Exercise aim: All entries below are to be reproduced exactly.

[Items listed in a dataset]
^^^^

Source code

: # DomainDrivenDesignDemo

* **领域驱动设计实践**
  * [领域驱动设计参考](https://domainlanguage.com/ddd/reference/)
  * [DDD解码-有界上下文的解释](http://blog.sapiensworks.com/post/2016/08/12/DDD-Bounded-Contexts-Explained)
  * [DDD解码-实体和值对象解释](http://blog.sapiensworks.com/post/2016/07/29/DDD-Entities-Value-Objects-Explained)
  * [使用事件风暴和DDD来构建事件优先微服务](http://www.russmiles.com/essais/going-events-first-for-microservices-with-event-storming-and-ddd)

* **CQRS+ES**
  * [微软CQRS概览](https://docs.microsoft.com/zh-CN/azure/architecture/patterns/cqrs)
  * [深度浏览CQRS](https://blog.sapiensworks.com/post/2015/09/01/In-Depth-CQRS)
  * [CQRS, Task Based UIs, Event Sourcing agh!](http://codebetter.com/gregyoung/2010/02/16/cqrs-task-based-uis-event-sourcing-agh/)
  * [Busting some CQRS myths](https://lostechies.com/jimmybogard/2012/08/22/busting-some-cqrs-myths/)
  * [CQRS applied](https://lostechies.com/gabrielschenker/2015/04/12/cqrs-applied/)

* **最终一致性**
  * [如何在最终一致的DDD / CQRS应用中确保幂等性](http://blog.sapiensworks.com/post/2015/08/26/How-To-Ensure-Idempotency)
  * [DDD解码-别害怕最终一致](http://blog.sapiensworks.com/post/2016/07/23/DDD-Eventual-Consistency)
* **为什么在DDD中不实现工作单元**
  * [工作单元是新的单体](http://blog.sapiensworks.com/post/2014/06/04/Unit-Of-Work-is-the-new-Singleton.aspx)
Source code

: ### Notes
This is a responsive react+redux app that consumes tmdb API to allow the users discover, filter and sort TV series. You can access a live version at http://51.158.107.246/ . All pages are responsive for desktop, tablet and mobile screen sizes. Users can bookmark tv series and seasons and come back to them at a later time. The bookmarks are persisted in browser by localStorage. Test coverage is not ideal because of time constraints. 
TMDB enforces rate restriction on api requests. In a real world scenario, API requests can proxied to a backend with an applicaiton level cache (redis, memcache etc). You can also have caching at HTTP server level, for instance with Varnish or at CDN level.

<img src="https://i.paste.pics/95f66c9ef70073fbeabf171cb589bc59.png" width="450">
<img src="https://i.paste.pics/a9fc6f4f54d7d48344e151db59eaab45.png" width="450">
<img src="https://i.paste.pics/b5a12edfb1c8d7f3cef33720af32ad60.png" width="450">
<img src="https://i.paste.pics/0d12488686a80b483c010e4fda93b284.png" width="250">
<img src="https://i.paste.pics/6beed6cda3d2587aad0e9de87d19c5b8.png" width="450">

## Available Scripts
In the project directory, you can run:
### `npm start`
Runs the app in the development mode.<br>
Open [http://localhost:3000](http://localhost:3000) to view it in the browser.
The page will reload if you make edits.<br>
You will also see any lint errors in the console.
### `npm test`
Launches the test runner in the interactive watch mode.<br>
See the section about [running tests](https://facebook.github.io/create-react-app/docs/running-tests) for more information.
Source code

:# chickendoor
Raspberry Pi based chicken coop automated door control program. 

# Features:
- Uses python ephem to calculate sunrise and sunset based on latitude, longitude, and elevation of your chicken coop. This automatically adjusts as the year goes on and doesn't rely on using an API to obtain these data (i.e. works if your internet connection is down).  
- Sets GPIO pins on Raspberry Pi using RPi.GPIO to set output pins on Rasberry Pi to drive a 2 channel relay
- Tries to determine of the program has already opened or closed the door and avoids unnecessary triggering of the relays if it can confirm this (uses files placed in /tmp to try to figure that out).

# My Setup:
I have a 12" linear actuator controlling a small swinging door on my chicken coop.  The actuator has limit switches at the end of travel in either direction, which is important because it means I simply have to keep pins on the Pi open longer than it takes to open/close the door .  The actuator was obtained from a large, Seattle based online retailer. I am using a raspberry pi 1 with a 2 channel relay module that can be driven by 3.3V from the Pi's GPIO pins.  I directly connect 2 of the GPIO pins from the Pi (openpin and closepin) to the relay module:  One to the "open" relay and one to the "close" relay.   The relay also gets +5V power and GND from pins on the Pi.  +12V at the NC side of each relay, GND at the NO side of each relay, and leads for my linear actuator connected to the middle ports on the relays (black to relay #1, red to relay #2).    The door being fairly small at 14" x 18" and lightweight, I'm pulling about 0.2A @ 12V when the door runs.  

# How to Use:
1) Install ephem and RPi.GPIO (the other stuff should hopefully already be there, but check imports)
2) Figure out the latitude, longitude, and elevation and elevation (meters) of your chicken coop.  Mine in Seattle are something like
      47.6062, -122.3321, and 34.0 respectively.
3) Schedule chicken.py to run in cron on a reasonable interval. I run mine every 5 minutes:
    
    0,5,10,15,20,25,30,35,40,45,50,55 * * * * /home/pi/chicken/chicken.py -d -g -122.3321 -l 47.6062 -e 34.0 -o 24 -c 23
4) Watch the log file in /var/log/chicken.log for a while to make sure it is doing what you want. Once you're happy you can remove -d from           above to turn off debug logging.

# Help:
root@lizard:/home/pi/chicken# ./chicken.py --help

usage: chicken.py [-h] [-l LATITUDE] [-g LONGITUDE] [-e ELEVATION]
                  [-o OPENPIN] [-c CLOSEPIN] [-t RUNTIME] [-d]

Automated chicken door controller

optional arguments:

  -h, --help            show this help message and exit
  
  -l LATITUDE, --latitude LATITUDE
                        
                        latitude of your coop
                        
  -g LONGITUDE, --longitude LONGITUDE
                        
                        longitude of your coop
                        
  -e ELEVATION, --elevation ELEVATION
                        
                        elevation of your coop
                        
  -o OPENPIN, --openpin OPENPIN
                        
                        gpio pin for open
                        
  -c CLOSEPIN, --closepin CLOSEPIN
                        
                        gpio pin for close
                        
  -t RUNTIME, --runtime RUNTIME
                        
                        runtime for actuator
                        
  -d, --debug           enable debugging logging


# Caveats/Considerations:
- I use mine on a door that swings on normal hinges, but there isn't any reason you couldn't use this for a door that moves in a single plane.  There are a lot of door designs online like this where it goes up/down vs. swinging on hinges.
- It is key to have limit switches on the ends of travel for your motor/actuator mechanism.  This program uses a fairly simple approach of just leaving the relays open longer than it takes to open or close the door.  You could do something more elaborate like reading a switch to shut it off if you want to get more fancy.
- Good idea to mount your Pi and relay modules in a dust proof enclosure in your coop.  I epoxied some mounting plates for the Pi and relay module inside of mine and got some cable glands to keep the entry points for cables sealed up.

^^^^

Solution:
Source code

: # DomainDrivenDesignDemo

* **领域驱动设计实践**
  * [领域驱动设计参考](https://domainlanguage.com/ddd/reference/)
  * [DDD解码-有界上下文的解释](http://blog.sapiensworks.com/post/2016/08/12/DDD-Bounded-Contexts-Explained)
  * [DDD解码-实体和值对象解释](http://blog.sapiensworks.com/post/2016/07/29/DDD-Entities-Value-Objects-Explained)
  * [使用事件风暴和DDD来构建事件优先微服务](http://www.russmiles.com/essais/going-events-first-for-microservices-with-event-storming-and-ddd)

* **CQRS+ES**
  * [微软CQRS概览](https://docs.microsoft.com/zh-CN/azure/architecture/patterns/cqrs)
  * [深度浏览CQRS](https://blog.sapiensworks.com/post/2015/09/01/In-Depth-CQRS)
  * [CQRS, Task Based UIs, Event Sourcing agh!](http://codebetter.com/gregyoung/2010/02/16/cqrs-task-based-uis-event-sourcing-agh/)
  * [Busting some CQRS myths](https://lostechies.com/jimmybogard/2012/08/22/busting-some-cqrs-myths/)
  * [CQRS applied](https://lostechies.com/gabrielschenker/2015/04/12/cqrs-applied/)

* **最终一致性**
  * [如何在最终一致的DDD / CQRS应用中确保幂等性](http://blog.sapiensworks.com/post/2015/08/26/How-To-Ensure-Idempotency)
  * [DDD解码-别害怕最终一致](http://blog.sapiensworks.com/post/2016/07/23/DDD-Eventual-Consistency)
* **为什么在DDD中不实现工作单元**
  * [工作单元是新的单体](http://blog.sapiensworks.com/post/2014/06/04/Unit-Of-Work-is-the-new-Singleton.aspx)
Source code

: ### Notes
This is a responsive react+redux app that consumes tmdb API to allow the users discover, filter and sort TV series. You can access a live version at http://51.158.107.246/ . All pages are responsive for desktop, tablet and mobile screen sizes. Users can bookmark tv series and seasons and come back to them at a later time. The bookmarks are persisted in browser by localStorage. Test coverage is not ideal because of time constraints. 
TMDB enforces rate restriction on api requests. In a real world scenario, API requests can proxied to a backend with an applicaiton level cache (redis, memcache etc). You can also have caching at HTTP server level, for instance with Varnish or at CDN level.

<img src="https://i.paste.pics/95f66c9ef70073fbeabf171cb589bc59.png" width="450">
<img src="https://i.paste.pics/a9fc6f4f54d7d48344e151db59eaab45.png" width="450">
<img src="https://i.paste.pics/b5a12edfb1c8d7f3cef33720af32ad60.png" width="450">
<img src="https://i.paste.pics/0d12488686a80b483c010e4fda93b284.png" width="250">
<img src="https://i.paste.pics/6beed6cda3d2587aad0e9de87d19c5b8.png" width="450">

## Available Scripts
In the project directory, you can run:
### `npm start`
Runs the app in the development mode.<br>
Open [http://localhost:3000](http://localhost:3000) to view it in the browser.
The page will reload if you make edits.<br>
You will also see any lint errors in the console.
### `npm test`
Launches the test runner in the interactive watch mode.<br>
See the section about [running tests](https://facebook.github.io/create-react-app/docs/running-tests) for more information.
Source code

:# chickendoor
Raspberry Pi based chicken coop automated door control program. 

# Features:
- Uses python ephem to calculate sunrise and sunset based on latitude, longitude, and elevation of your chicken coop. This automatically adjusts as the year goes on and doesn't rely on using an API to obtain these data (i.e. works if your internet connection is down).  
- Sets GPIO pins on Raspberry Pi using RPi.GPIO to set output pins on Rasberry Pi to drive a 2 channel relay
- Tries to determine of the program has already opened or closed the door and avoids unnecessary triggering of the relays if it can confirm this (uses files placed in /tmp to try to figure that out).

# My Setup:
I have a 12" linear actuator controlling a small swinging door on my chicken coop.  The actuator has limit switches at the end of travel in either direction, which is important because it means I simply have to keep pins on the Pi open longer than it takes to open/close the door .  The actuator was obtained from a large, Seattle based online retailer. I am using a raspberry pi 1 with a 2 channel relay module that can be driven by 3.3V from the Pi's GPIO pins.  I directly connect 2 of the GPIO pins from the Pi (openpin and closepin) to the relay module:  One to the "open" relay and one to the "close" relay.   The relay also gets +5V power and GND from pins on the Pi.  +12V at the NC side of each relay, GND at the NO side of each relay, and leads for my linear actuator connected to the middle ports on the relays (black to relay #1, red to relay #2).    The door being fairly small at 14" x 18" and lightweight, I'm pulling about 0.2A @ 12V when the door runs.  

# How to Use:
1) Install ephem and RPi.GPIO (the other stuff should hopefully already be there, but check imports)
2) Figure out the latitude, longitude, and elevation and elevation (meters) of your chicken coop.  Mine in Seattle are something like
      47.6062, -122.3321, and 34.0 respectively.
3) Schedule chicken.py to run in cron on a reasonable interval. I run mine every 5 minutes:
    
    0,5,10,15,20,25,30,35,40,45,50,55 * * * * /home/pi/chicken/chicken.py -d -g -122.3321 -l 47.6062 -e 34.0 -o 24 -c 23
4) Watch the log file in /var/log/chicken.log for a while to make sure it is doing what you want. Once you're happy you can remove -d from           above to turn off debug logging.

# Help:
root@lizard:/home/pi/chicken# ./chicken.py --help

usage: chicken.py [-h] [-l LATITUDE] [-g LONGITUDE] [-e ELEVATION]
                  [-o OPENPIN] [-c CLOSEPIN] [-t RUNTIME] [-d]

Automated chicken door controller

optional arguments:

  -h, --help            show this help message and exit
  
  -l LATITUDE, --latitude LATITUDE
                        
                        latitude of your coop
                        
  -g LONGITUDE, --longitude LONGITUDE
                        
                        longitude of your coop
                        
  -e ELEVATION, --elevation ELEVATION
                        
                        elevation of your coop
                        
  -o OPENPIN, --openpin OPENPIN
                        
                        gpio pin for open
                        
  -c CLOSEPIN, --closepin CLOSEPIN
                        
                        gpio pin for close
                        
  -t RUNTIME, --runtime RUNTIME
                        
                        runtime for actuator
                        
  -d, --debug           enable debugging logging


# Caveats/Considerations:
- I use mine on a door that swings on normal hinges, but there isn't any reason you couldn't use this for a door that moves in a single plane.  There are a lot of door designs online like this where it goes up/down vs. swinging on hinges.
- It is key to have limit switches on the ends of travel for your motor/actuator mechanism.  This program uses a fairly simple approach of just leaving the relays open longer than it takes to open or close the door.  You could do something more elaborate like reading a switch to shut it off if you want to get more fancy.
- Good idea to mount your Pi and relay modules in a dust proof enclosure in your coop.  I epoxied some mounting plates for the Pi and relay module inside of mine and got some cable glands to keep the entry points for cables sealed up.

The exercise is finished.